* ASSIGNED TASK
Scan the entries for lines with the word "Effect", then copy those lines.

Dataset records:
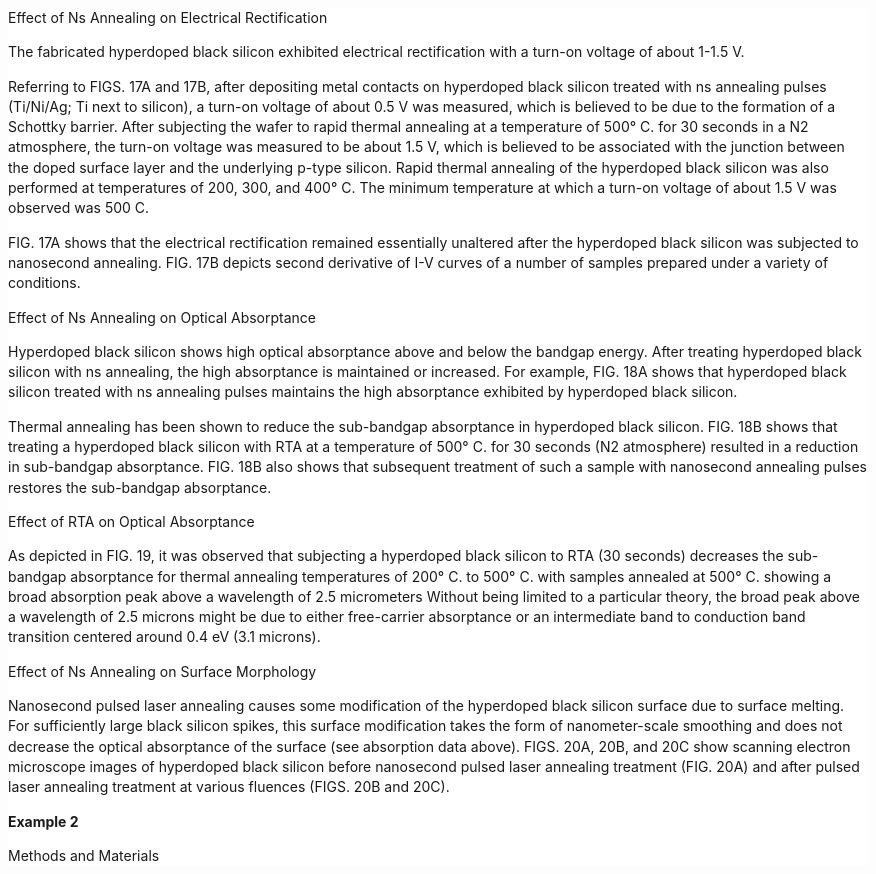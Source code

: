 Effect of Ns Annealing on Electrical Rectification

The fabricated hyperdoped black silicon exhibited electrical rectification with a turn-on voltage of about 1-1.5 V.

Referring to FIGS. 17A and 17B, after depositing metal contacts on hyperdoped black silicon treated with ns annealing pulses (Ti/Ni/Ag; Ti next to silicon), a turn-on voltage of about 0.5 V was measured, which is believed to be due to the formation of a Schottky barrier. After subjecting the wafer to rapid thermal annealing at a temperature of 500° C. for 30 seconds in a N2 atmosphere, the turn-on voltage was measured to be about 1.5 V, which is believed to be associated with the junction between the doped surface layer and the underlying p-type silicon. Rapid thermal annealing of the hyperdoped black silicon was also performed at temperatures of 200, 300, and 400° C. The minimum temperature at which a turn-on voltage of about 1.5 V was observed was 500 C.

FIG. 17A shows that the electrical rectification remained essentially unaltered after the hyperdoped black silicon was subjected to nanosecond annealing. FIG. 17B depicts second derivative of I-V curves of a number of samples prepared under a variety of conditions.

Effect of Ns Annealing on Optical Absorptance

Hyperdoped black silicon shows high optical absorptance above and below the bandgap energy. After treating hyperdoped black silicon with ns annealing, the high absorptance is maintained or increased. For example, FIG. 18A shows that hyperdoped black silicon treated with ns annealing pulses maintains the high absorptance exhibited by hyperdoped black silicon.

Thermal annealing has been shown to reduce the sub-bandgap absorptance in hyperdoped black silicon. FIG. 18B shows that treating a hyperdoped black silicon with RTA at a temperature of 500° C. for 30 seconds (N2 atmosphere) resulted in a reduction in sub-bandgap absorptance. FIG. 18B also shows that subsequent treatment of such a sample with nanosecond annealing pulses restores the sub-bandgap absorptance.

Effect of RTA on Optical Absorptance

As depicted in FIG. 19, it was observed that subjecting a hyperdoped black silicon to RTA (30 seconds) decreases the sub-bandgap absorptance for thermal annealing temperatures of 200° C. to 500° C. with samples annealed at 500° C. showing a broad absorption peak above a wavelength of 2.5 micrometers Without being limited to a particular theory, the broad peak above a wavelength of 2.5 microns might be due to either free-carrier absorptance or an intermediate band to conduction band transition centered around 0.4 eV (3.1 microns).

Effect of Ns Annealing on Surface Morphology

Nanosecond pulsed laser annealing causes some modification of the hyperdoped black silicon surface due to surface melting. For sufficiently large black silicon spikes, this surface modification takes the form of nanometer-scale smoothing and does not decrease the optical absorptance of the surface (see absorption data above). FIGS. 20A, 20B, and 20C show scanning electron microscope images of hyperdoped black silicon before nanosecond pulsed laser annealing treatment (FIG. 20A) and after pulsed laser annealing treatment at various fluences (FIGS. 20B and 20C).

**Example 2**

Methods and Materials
==
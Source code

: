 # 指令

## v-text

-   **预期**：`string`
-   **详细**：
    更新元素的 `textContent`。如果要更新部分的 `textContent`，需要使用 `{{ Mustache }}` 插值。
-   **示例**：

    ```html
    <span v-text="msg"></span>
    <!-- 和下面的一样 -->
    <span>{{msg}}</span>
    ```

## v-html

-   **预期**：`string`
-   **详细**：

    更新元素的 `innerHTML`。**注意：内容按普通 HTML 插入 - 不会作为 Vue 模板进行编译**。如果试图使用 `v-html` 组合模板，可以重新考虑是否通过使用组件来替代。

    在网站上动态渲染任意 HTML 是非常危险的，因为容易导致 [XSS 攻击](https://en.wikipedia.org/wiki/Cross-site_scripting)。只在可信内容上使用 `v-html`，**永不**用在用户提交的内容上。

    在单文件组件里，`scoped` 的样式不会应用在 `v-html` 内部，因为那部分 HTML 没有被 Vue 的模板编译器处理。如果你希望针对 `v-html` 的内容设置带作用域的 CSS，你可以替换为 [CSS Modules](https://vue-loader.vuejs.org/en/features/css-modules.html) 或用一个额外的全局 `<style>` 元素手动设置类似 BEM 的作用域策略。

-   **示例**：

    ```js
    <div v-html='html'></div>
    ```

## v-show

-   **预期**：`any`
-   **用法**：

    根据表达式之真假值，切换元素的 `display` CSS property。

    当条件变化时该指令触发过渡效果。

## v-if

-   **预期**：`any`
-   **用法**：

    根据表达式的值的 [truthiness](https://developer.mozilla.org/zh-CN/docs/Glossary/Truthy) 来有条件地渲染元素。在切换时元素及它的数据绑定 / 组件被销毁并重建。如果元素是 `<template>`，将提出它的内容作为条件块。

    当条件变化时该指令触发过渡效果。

* RESPONSE TO THE TASK
: Effect of Ns Annealing on Electrical Rectification
Effect of Ns Annealing on Optical Absorptance
Effect of RTA on Optical Absorptance
Effect of Ns Annealing on Surface Morphology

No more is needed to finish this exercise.